Zhong Zipeng, Song Jie, Feng Zunlei, Liu Tiantao, Jia Lingxiang, Yao Shaolun, Wu Min, Hou Tingjun, Song Mingli
College of Computer Science and Technology, Zhejiang University Hangzhou 310027 P. R. China
School of Software Technology, Zhejiang University Ningbo 315048 P. R. China.
Chem Sci. 2022 Jul 12;13(31):9023-9034. doi: 10.1039/d2sc02763a. eCollection 2022 Aug 10.

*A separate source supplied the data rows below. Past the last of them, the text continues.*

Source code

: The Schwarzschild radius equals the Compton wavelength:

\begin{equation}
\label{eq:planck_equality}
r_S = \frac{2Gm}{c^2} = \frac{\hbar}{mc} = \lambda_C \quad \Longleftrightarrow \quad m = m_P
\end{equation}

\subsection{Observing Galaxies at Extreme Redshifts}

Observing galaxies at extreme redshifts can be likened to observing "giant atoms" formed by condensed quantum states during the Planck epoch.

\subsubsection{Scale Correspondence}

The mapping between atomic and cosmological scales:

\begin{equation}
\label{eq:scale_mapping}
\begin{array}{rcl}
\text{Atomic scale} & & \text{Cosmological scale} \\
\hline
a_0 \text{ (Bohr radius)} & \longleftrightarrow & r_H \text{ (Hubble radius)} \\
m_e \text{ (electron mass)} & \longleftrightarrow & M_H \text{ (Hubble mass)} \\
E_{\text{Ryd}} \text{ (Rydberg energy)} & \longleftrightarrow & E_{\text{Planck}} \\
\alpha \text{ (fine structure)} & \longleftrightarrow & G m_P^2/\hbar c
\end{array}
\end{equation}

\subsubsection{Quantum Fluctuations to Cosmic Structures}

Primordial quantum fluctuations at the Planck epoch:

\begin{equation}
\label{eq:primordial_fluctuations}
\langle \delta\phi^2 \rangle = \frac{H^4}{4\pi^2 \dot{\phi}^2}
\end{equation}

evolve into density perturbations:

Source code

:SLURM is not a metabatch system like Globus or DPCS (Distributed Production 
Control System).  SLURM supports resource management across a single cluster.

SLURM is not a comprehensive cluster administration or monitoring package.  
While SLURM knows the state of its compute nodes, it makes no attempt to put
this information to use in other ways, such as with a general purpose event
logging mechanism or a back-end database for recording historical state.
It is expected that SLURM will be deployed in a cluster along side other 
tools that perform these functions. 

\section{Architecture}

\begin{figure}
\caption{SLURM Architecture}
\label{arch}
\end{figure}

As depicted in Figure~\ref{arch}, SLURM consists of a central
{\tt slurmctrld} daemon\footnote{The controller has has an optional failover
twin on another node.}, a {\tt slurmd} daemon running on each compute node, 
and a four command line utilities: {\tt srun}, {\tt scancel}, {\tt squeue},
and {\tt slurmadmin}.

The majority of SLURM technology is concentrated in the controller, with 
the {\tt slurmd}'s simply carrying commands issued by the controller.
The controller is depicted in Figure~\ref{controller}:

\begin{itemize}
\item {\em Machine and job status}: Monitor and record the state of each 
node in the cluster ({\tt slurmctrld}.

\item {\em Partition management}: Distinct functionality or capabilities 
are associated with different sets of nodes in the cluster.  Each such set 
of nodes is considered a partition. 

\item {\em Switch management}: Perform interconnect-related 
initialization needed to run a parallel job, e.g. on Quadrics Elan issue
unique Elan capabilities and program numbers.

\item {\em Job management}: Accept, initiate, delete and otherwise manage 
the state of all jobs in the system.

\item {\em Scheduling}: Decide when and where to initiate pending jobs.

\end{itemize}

Chemical reaction prediction, involving forward synthesis and retrosynthesis prediction, is a fundamental problem in organic synthesis. A popular computational paradigm formulates synthesis prediction as a sequence-to-sequence translation problem, where the typical SMILES is adopted for molecule representations. However, the general-purpose SMILES neglects the characteristics of chemical reactions, where the molecular graph topology is largely unaltered from reactants to products, resulting in the suboptimal performance of SMILES if straightforwardly applied. In this article, we propose the root-aligned SMILES (R-SMILES), which specifies a tightly aligned one-to-one mapping between the product and the reactant SMILES for more efficient synthesis prediction. Due to the strict one-to-one mapping and reduced edit distance, the computational model is largely relieved from learning the complex syntax and dedicated to learning the chemical knowledge for reactions. We compare the proposed R-SMILES with various state-of-the-art baselines and show that it significantly outperforms them all, demonstrating the superiority of the proposed method.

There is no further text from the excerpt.